* REQUIRED ACTION *
Below are entries. Reproduce exactly the lines between the line holding "- ダミーのowner/re" and the line holding "- 指針違反時はユーザーから指摘を受けるため、毎回意識的に実践する", inclusive, and only those.

*** THE INPUT ***

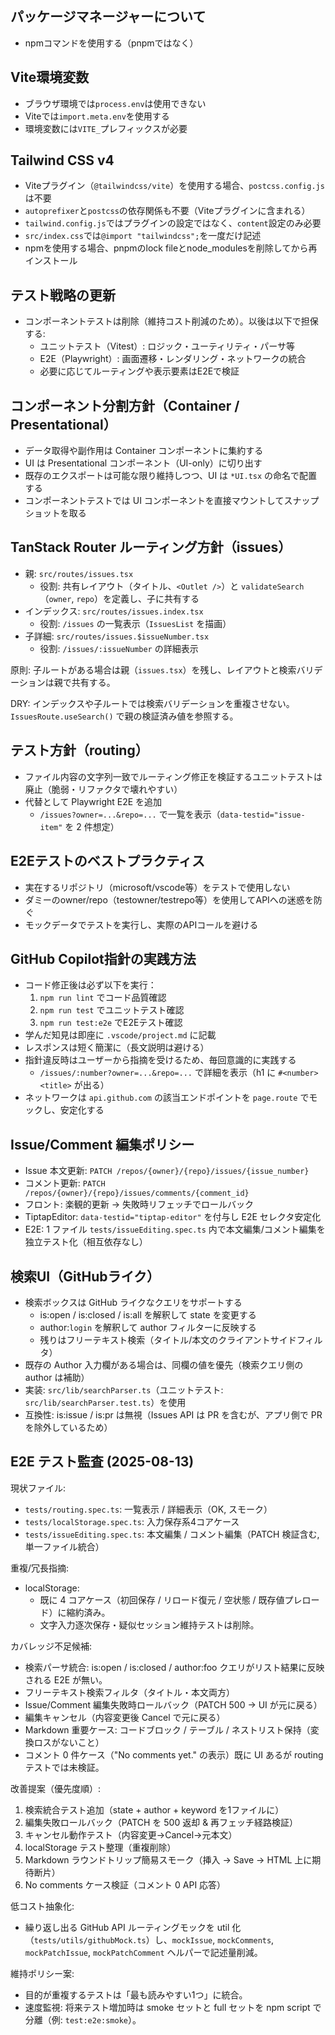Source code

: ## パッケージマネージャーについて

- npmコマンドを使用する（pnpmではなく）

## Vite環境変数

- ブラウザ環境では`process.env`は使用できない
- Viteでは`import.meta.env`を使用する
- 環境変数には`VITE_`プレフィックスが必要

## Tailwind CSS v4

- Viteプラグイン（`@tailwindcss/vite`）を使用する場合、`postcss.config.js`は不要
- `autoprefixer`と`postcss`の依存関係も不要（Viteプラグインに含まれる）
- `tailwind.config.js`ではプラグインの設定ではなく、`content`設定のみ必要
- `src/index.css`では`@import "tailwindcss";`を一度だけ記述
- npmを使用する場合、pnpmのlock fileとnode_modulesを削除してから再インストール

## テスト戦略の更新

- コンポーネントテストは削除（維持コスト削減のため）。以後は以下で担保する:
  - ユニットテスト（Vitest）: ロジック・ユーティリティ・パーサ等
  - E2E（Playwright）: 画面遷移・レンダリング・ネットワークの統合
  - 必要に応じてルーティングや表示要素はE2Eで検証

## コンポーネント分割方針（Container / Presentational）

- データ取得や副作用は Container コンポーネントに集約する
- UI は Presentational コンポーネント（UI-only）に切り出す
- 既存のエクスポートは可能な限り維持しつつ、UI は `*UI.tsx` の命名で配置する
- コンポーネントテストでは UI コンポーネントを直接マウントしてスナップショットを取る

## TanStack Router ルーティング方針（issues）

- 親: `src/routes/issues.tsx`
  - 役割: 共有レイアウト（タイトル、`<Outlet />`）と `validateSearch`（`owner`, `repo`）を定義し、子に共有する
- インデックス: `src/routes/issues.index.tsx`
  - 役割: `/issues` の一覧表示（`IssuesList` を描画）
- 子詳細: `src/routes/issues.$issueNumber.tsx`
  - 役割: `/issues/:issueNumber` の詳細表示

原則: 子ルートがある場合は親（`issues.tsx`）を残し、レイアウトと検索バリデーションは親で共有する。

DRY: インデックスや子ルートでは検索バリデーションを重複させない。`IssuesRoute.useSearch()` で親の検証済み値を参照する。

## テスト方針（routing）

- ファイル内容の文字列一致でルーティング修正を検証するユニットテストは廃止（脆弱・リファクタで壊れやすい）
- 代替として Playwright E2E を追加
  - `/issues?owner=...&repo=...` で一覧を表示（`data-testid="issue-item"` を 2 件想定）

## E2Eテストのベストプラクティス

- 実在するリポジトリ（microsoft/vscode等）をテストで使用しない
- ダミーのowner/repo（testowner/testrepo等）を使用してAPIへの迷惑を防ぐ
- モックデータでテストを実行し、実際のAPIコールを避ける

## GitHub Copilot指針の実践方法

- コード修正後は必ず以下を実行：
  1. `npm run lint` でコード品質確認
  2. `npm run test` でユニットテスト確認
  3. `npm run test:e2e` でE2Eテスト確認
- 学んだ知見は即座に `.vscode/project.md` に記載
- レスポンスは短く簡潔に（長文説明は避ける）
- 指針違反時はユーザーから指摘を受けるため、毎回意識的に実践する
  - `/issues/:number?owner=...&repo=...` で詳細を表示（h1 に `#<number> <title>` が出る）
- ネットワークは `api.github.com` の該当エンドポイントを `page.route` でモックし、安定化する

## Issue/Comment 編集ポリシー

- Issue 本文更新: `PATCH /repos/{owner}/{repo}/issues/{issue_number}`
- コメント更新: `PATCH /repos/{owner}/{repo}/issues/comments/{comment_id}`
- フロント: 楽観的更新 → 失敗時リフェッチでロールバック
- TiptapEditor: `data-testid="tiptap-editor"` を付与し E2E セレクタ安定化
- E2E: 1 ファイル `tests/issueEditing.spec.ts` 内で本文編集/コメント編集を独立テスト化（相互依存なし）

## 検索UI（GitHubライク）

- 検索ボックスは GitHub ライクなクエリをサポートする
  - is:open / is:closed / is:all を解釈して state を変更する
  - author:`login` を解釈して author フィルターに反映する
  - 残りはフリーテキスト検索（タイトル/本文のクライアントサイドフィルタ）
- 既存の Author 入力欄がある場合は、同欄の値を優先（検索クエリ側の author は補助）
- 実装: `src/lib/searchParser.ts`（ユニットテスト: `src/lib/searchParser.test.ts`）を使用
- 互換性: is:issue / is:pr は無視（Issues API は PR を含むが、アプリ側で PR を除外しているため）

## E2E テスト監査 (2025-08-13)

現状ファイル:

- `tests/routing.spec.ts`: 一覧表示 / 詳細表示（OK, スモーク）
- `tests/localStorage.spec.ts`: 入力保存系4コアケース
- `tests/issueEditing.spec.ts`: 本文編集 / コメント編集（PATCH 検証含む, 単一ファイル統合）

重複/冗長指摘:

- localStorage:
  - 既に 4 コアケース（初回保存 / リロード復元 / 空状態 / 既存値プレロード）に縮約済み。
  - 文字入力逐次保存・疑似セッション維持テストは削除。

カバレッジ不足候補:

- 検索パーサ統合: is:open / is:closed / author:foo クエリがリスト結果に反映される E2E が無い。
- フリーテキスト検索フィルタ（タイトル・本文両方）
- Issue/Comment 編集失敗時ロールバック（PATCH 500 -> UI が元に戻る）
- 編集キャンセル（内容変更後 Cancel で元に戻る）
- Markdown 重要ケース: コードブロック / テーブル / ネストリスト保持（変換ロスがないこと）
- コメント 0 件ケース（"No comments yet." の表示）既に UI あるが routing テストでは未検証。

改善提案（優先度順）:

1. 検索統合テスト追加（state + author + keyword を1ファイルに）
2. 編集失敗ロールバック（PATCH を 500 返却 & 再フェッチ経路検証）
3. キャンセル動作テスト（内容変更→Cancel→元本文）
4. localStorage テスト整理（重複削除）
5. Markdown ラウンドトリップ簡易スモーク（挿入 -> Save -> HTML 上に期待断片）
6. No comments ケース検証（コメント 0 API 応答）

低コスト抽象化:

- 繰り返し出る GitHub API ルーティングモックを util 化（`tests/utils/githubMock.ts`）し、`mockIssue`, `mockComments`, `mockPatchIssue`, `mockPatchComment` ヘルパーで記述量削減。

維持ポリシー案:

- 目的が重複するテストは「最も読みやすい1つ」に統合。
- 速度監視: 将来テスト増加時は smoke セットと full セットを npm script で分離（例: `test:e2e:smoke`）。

*** End of THE INPUT ***

* RESPONSE TO THIS TASK *
- ダミーのowner/repo（testowner/testrepo等）を使用してAPIへの迷惑を防ぐ
- モックデータでテストを実行し、実際のAPIコールを避ける

## GitHub Copilot指針の実践方法

- コード修正後は必ず以下を実行：
  1. `npm run lint` でコード品質確認
  2. `npm run test` でユニットテスト確認
  3. `npm run test:e2e` でE2Eテスト確認
- 学んだ知見は即座に `.vscode/project.md` に記載
- レスポンスは短く簡潔に（長文説明は避ける）
- 指針違反時はユーザーから指摘を受けるため、毎回意識的に実践する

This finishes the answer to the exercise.